- _Your objective_: Leave every image out, and return the rest of the data word for word.

- _Listed entries_:
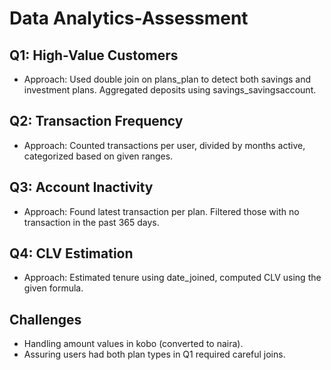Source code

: # Data Analytics-Assessment

## Q1: High-Value Customers
- Approach: Used double join on plans_plan to detect both savings and investment plans. Aggregated deposits using savings_savingsaccount.

## Q2: Transaction Frequency
- Approach: Counted transactions per user, divided by months active, categorized based on given ranges.

## Q3: Account Inactivity
- Approach: Found latest transaction per plan. Filtered those with no transaction in the past 365 days.

## Q4: CLV Estimation
- Approach: Estimated tenure using date_joined, computed CLV using the given formula.

## Challenges
- Handling amount values in kobo (converted to naira).
- Assuring users had both plan types in Q1 required careful joins.
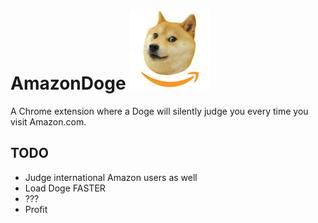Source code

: # AmazonDoge ![image info](./images/icon128.png)
A Chrome extension where a Doge will silently judge you every time you visit Amazon.com.

## TODO
* Judge international Amazon users as well
* Load Doge FASTER
* ???
* Profit

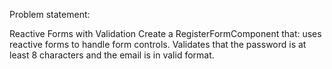 Problem statement:

Reactive Forms with Validation
Create a RegisterFormComponent that:
uses reactive forms to handle form controls.
Validates that the password is at least 8 characters and the email is in valid format.
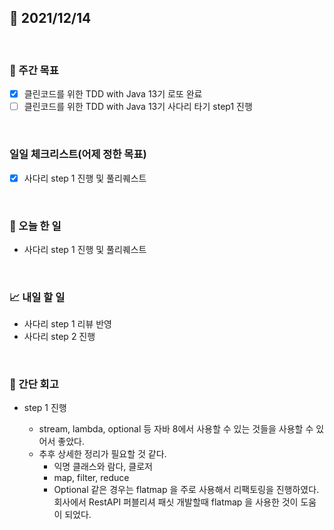 ## 📅 2021/12/14

<br/>

### 🏹 주간 목표

- [x] 클린코드를 위한 TDD with Java 13기 로또 완료
- [ ] 클린코드를 위한 TDD with Java 13기 사다리 타기 step1 진행

<br/>

### 일일 체크리스트(어제 정한 목표)

- [x] 사다리 step 1 진행 및 풀리퀘스트

<br/>

### 💯 오늘 한 일

- 사다리 step 1 진행 및 풀리퀘스트

<br/>

### 📈 내일 할 일

- 사다리 step 1 리뷰 반영
- 사다리 step 2 진행


<br/>

### 🧐 간단 회고


- step 1 진행
  
  - stream, lambda, optional 등 자바 8에서 사용할 수 있는 것들을 사용할 수 있어서 좋았다.
  - 추후 상세한 정리가 필요할 것 같다.
    - 익명 클래스와 람다, 클로저 
    - map, filter, reduce 
    - Optional 같은 경우는 flatmap 을 주로 사용해서 리팩토링을 진행하였다. 회사에서 RestAPI 퍼블리셔 패싯 개발할때 flatmap 을 사용한 것이 도움이 되었다. 
  
  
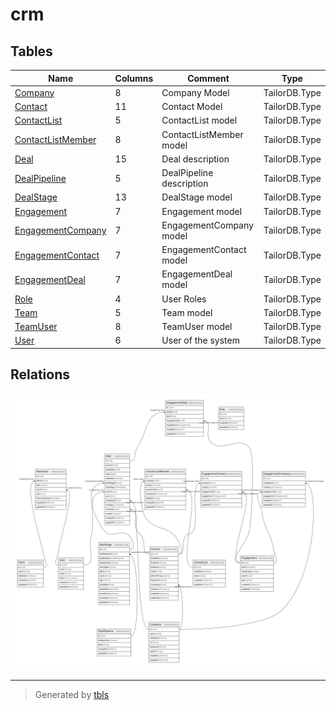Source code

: # crm

## Tables

| Name | Columns | Comment | Type |
| ---- | ------- | ------- | ---- |
| [Company](Company.md) | 8 | Company Model | TailorDB.Type |
| [Contact](Contact.md) | 11 | Contact Model | TailorDB.Type |
| [ContactList](ContactList.md) | 5 | ContactList model | TailorDB.Type |
| [ContactListMember](ContactListMember.md) | 8 | ContactListMember model | TailorDB.Type |
| [Deal](Deal.md) | 15 | Deal description | TailorDB.Type |
| [DealPipeline](DealPipeline.md) | 5 | DealPipeline description | TailorDB.Type |
| [DealStage](DealStage.md) | 13 | DealStage model | TailorDB.Type |
| [Engagement](Engagement.md) | 7 | Engagement model | TailorDB.Type |
| [EngagementCompany](EngagementCompany.md) | 7 | EngagementCompany model | TailorDB.Type |
| [EngagementContact](EngagementContact.md) | 7 | EngagementContact model | TailorDB.Type |
| [EngagementDeal](EngagementDeal.md) | 7 | EngagementDeal model | TailorDB.Type |
| [Role](Role.md) | 4 | User Roles | TailorDB.Type |
| [Team](Team.md) | 5 | Team model | TailorDB.Type |
| [TeamUser](TeamUser.md) | 8 | TeamUser model | TailorDB.Type |
| [User](User.md) | 6 | User of the system | TailorDB.Type |

## Relations

![er](schema.svg)

---

> Generated by [tbls](https://github.com/k1LoW/tbls)
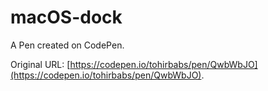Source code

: # macOS-dock

A Pen created on CodePen.

Original URL: [https://codepen.io/tohirbabs/pen/QwbWbJO](https://codepen.io/tohirbabs/pen/QwbWbJO).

- _Reply_:
Source code

: # Data Analytics-Assessment

## Q1: High-Value Customers
- Approach: Used double join on plans_plan to detect both savings and investment plans. Aggregated deposits using savings_savingsaccount.

## Q2: Transaction Frequency
- Approach: Counted transactions per user, divided by months active, categorized based on given ranges.

## Q3: Account Inactivity
- Approach: Found latest transaction per plan. Filtered those with no transaction in the past 365 days.

## Q4: CLV Estimation
- Approach: Estimated tenure using date_joined, computed CLV using the given formula.

## Challenges
- Handling amount values in kobo (converted to naira).
- Assuring users had both plan types in Q1 required careful joins.
Source code

: # AmazonDoge ![image info](./images/icon128.png)
A Chrome extension where a Doge will silently judge you every time you visit Amazon.com.

## TODO
* Judge international Amazon users as well
* Load Doge FASTER
* ???
* Profit

 Problem statement:

Reactive Forms with Validation
Create a RegisterFormComponent that:
uses reactive forms to handle form controls.
Validates that the password is at least 8 characters and the email is in valid format.
 ## 📅 2021/12/14

<br/>

### 🏹 주간 목표

- [x] 클린코드를 위한 TDD with Java 13기 로또 완료
- [ ] 클린코드를 위한 TDD with Java 13기 사다리 타기 step1 진행

<br/>

### 일일 체크리스트(어제 정한 목표)

- [x] 사다리 step 1 진행 및 풀리퀘스트

<br/>

### 💯 오늘 한 일

- 사다리 step 1 진행 및 풀리퀘스트

<br/>

### 📈 내일 할 일

- 사다리 step 1 리뷰 반영
- 사다리 step 2 진행


<br/>

### 🧐 간단 회고


- step 1 진행
  
  - stream, lambda, optional 등 자바 8에서 사용할 수 있는 것들을 사용할 수 있어서 좋았다.
  - 추후 상세한 정리가 필요할 것 같다.
    - 익명 클래스와 람다, 클로저 
    - map, filter, reduce 
    - Optional 같은 경우는 flatmap 을 주로 사용해서 리팩토링을 진행하였다. 회사에서 RestAPI 퍼블리셔 패싯 개발할때 flatmap 을 사용한 것이 도움이 되었다. 
  
  
Source code

: # crm

## Tables

| Name | Columns | Comment | Type |
| ---- | ------- | ------- | ---- |
| [Company](Company.md) | 8 | Company Model | TailorDB.Type |
| [Contact](Contact.md) | 11 | Contact Model | TailorDB.Type |
| [ContactList](ContactList.md) | 5 | ContactList model | TailorDB.Type |
| [ContactListMember](ContactListMember.md) | 8 | ContactListMember model | TailorDB.Type |
| [Deal](Deal.md) | 15 | Deal description | TailorDB.Type |
| [DealPipeline](DealPipeline.md) | 5 | DealPipeline description | TailorDB.Type |
| [DealStage](DealStage.md) | 13 | DealStage model | TailorDB.Type |
| [Engagement](Engagement.md) | 7 | Engagement model | TailorDB.Type |
| [EngagementCompany](EngagementCompany.md) | 7 | EngagementCompany model | TailorDB.Type |
| [EngagementContact](EngagementContact.md) | 7 | EngagementContact model | TailorDB.Type |
| [EngagementDeal](EngagementDeal.md) | 7 | EngagementDeal model | TailorDB.Type |
| [Role](Role.md) | 4 | User Roles | TailorDB.Type |
| [Team](Team.md) | 5 | Team model | TailorDB.Type |
| [TeamUser](TeamUser.md) | 8 | TeamUser model | TailorDB.Type |
| [User](User.md) | 6 | User of the system | TailorDB.Type |

## Relations

![er](schema.svg)

---

> Generated by [tbls](https://github.com/k1LoW/tbls)
Source code

: # macOS-dock

A Pen created on CodePen.

Original URL: [https://codepen.io/tohirbabs/pen/QwbWbJO](https://codepen.io/tohirbabs/pen/QwbWbJO).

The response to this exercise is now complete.